--- START ---

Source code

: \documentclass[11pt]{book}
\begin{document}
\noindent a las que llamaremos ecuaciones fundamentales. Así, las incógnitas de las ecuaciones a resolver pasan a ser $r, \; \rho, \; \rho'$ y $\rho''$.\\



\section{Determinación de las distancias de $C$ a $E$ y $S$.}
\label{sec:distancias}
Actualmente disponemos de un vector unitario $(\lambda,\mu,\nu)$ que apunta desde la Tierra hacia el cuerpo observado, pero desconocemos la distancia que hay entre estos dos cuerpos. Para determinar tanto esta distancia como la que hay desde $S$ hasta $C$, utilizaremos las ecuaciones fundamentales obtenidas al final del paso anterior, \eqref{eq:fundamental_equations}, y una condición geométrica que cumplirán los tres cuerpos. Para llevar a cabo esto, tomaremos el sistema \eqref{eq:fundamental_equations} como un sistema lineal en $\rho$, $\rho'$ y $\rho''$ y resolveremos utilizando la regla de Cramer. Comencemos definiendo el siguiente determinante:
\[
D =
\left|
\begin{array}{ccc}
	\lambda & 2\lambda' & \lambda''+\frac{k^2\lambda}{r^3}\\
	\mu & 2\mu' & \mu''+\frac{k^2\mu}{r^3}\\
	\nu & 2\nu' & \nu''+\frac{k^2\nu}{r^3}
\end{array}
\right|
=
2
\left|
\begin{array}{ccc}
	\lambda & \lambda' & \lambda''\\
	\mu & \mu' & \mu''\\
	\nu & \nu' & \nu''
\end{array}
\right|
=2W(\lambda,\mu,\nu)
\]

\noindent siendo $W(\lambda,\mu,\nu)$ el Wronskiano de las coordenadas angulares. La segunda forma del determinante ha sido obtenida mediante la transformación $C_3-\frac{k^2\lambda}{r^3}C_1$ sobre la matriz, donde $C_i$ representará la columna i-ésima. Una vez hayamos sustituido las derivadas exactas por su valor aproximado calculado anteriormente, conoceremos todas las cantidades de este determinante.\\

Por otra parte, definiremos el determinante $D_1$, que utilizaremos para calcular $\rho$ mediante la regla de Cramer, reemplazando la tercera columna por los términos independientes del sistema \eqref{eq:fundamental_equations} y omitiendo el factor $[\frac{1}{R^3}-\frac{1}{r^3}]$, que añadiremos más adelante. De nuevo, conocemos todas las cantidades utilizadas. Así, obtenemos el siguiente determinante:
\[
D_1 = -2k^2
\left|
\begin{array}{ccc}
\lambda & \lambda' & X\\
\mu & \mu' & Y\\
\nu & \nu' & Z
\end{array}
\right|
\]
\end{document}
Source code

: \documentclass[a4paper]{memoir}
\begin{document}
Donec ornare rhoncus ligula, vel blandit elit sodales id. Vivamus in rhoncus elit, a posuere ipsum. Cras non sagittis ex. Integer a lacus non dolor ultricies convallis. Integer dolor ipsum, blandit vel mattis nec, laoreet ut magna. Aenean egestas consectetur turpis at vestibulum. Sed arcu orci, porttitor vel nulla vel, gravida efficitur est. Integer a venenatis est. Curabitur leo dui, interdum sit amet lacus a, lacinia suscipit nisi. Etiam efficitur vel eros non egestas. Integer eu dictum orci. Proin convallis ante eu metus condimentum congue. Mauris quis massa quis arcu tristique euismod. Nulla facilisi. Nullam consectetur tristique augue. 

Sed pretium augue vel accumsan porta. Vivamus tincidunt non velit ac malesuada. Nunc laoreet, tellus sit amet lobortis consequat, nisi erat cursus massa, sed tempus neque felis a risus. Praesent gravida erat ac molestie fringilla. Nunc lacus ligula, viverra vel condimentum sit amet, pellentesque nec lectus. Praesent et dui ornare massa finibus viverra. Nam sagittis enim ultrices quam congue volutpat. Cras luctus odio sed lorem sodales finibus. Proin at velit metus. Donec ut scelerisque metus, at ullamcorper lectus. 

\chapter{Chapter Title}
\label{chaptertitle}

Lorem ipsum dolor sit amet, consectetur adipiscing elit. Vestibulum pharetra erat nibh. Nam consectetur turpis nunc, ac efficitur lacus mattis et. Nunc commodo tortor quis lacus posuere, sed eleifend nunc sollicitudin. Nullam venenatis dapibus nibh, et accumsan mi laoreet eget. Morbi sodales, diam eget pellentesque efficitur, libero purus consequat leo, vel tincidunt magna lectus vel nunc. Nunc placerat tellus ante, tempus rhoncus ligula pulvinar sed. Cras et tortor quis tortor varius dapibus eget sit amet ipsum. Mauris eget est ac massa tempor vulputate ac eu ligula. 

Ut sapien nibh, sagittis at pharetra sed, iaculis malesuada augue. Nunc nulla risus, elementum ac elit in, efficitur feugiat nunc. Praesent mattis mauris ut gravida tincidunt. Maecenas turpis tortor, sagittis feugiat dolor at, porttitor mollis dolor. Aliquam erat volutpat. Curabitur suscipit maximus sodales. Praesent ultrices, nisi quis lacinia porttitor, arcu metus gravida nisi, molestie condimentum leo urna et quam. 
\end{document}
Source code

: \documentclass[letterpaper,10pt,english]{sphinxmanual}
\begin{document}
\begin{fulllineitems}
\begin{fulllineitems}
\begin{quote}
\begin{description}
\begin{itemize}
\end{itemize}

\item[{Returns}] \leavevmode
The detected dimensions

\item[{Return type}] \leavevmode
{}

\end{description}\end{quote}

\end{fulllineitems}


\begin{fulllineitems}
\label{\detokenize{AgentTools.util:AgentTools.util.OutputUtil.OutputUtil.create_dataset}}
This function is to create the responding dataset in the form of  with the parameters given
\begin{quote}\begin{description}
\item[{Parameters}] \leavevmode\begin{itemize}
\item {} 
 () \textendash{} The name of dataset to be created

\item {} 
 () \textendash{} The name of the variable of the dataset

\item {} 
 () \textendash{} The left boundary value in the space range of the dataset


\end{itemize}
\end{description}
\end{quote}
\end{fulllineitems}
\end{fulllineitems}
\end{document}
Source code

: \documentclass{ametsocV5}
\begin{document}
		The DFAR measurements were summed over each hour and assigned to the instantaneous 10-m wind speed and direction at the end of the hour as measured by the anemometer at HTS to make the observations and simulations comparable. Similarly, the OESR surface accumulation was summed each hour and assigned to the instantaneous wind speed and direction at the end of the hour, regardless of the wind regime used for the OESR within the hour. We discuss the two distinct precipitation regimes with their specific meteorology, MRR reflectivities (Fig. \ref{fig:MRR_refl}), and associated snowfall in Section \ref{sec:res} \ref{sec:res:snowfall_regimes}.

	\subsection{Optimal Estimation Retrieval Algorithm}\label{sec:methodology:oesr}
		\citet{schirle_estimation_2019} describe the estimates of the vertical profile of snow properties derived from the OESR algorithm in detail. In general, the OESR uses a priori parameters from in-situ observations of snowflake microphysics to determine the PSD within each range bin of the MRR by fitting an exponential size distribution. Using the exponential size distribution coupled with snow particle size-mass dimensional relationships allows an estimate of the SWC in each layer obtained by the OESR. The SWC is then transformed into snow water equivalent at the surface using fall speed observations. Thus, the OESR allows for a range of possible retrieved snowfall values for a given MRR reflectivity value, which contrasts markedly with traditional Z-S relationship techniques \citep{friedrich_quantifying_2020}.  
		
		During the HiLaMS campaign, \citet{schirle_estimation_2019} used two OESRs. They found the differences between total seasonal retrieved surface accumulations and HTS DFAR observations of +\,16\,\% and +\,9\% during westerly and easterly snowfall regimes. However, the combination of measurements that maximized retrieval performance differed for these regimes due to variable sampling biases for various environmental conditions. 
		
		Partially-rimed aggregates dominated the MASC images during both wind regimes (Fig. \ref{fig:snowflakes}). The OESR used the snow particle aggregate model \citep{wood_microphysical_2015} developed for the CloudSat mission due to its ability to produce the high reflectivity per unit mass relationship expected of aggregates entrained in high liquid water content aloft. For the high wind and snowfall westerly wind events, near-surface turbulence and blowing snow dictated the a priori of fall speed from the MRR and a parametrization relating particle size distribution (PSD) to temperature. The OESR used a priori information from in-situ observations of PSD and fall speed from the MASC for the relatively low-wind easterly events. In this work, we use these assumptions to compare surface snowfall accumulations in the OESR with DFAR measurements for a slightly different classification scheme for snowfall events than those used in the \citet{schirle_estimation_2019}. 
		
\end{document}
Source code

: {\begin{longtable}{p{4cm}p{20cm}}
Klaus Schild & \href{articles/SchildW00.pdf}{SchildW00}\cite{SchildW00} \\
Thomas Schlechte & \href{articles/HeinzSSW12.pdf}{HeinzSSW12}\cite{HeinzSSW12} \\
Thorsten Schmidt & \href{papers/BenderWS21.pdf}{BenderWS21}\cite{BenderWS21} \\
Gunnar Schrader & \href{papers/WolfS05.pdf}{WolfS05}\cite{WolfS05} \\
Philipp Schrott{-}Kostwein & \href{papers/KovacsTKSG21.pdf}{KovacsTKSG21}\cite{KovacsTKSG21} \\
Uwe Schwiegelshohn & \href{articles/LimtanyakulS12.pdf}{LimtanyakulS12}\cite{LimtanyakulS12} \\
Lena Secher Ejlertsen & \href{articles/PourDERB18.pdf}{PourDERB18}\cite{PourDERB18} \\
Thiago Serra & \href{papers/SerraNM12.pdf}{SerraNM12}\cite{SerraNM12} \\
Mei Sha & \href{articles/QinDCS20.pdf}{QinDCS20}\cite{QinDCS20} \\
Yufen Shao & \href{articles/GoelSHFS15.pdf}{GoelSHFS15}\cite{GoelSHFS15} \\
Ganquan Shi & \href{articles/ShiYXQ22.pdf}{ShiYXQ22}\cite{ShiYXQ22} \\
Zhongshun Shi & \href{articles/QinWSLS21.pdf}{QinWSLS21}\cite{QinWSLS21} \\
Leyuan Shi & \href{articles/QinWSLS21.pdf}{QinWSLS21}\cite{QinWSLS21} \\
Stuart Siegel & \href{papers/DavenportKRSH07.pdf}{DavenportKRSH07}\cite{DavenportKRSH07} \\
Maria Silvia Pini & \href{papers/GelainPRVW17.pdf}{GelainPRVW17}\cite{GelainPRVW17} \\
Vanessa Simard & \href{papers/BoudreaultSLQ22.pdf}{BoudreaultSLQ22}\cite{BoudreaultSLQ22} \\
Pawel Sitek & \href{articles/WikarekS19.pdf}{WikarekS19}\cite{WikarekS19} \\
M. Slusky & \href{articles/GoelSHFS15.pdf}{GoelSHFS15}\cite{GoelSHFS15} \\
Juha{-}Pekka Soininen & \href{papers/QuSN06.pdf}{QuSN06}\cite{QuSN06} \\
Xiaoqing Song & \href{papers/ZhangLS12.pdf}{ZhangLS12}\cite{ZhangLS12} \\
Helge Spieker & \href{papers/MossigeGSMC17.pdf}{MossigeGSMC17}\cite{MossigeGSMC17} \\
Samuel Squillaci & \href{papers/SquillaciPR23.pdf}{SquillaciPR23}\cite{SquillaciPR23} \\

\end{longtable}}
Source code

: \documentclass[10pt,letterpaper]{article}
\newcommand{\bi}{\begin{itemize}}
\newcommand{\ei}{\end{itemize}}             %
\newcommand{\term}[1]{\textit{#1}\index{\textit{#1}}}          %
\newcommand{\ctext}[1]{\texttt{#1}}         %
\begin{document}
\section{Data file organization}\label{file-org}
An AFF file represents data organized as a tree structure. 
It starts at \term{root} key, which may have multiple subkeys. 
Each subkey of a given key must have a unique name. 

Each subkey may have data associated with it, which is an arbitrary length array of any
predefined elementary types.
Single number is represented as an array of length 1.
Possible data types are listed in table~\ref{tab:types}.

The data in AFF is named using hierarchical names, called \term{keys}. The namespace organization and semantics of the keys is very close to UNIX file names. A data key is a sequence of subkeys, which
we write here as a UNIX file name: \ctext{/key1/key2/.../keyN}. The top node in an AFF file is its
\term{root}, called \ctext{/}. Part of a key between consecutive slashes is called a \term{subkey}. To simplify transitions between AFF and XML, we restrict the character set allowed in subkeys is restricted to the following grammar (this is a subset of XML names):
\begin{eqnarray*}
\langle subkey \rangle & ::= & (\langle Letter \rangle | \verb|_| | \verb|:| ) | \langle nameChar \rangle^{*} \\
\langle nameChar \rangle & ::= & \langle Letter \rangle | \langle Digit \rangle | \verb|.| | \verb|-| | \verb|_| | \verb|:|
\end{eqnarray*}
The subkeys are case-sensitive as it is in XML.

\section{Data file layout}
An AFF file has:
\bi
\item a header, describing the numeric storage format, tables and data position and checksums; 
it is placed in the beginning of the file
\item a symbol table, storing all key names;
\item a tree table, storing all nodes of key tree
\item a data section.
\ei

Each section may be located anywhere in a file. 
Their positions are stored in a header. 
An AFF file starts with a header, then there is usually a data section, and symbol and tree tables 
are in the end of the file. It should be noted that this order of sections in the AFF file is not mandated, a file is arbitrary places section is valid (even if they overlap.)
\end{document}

--- END ---

WORK TASK
In the records, which lines mention the word "longtable"? Copy those lines.

SOLUTION FOR THIS EXERCISE
: {\begin{longtable}{p{4cm}p{20cm}}
\end{longtable}}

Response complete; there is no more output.